ANNOTATING OBJECT INSTANCES
WITH A POLYGON-RNN
Authors: Castrejon et.al.
(Dept of CS,
University of Toronto)
Presented by Mandar Pradhan
OBJECTIVE OF THE PAPER
● To find how to annotate instances in an image as fast as possible (AUTOMATIC ANNOTATION)
● To do the annotation as close to the ground truth as possible (POLYGON FOR ANNOTATION)
● To allow a scope for human intervention to correct automated annotations (AUTOMATIC SEMI-AUTOMATIC ANNOTATION)
MOTIVATION BEHIND THE IDEA
● More Data == More annotation == Time consuming and lots of hard work!! (if done by manual polygon annotation)
● Other automated methods (Images Tags, Bounding Boxes, Scribbles, Single point objects) - not as accurate as supervised methods (but an easier way to obtain ground truth)
● Need for human intervention to correct automated annotations to prevent model from breaking down
EARLIER RELATED WORKS
●
Semi automatic annotations:
○ Scribbles/ Multi Scribbles - segmentation using graph cut by combining
appearance cues and a smoothness term (Additional layer of training examples, not accurate)

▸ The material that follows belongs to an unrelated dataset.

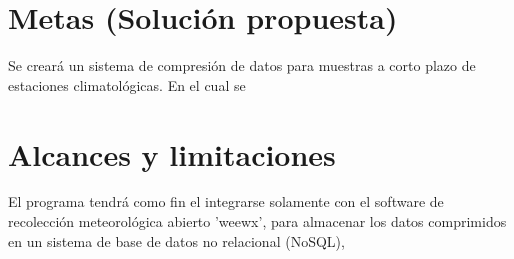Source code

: \section{Metas (Solución propuesta)}

Se creará un sistema de compresión de datos para muestras a corto plazo de estaciones climatológicas. En el cual se

\section{Alcances y limitaciones}

El programa tendrá como fin el integrarse solamente con el software de recolección meteorológica abierto 'weewx', para almacenar los datos comprimidos en un sistema de base de datos no relacional (NoSQL),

○ GrabCut - Annotation as 2D bounding boxes + per pixel labelling using EM algorithm (Idea extended to 3D bounding boxes + point clouds )
EARLIER RELATED WORKS
●
Semi automatic annotations:
○ Scribbles/ Multi Scribbles - segmentation using graph cut by combining
appearance cues and a smoothness term (Additional layer of training examples, not accurate)
○ GrabCut - Annotation as 2D bounding boxes + per pixel labelling using EM algorithm (Idea extended to 3D bounding boxes + point clouds )
Drawbacks:
- Hard to incorporate shape priors - Labellings with holes
EARLIER RELATED WORKS
● Semi automatic annotations:
- Done at super pixel level
EARLIER RELATED WORKS
● Semi automatic annotations:
- Done at super pixel level
- May merge small objects or parts
● Object instance segmentation (**USED IN THIS PAPER)
- CNN used for box / patch for labelling
- Detect edges and link them to obtain coherent region
- Combine small polygons into object regions to label images
- HERE RNNS HAVE BEEN USED TO DIRECTLY PREDICT FINAL POLYGONS
Polygon - RNN (High level overview)
● Does automated annotation using CNN followed by RNN ● CNN extracts a Bounding Box output of the instance
● RNN Input : Image crop inside the Bounding Box + List of Vertices at time t-1, t-2 + Initial Point (details in subsequent slide)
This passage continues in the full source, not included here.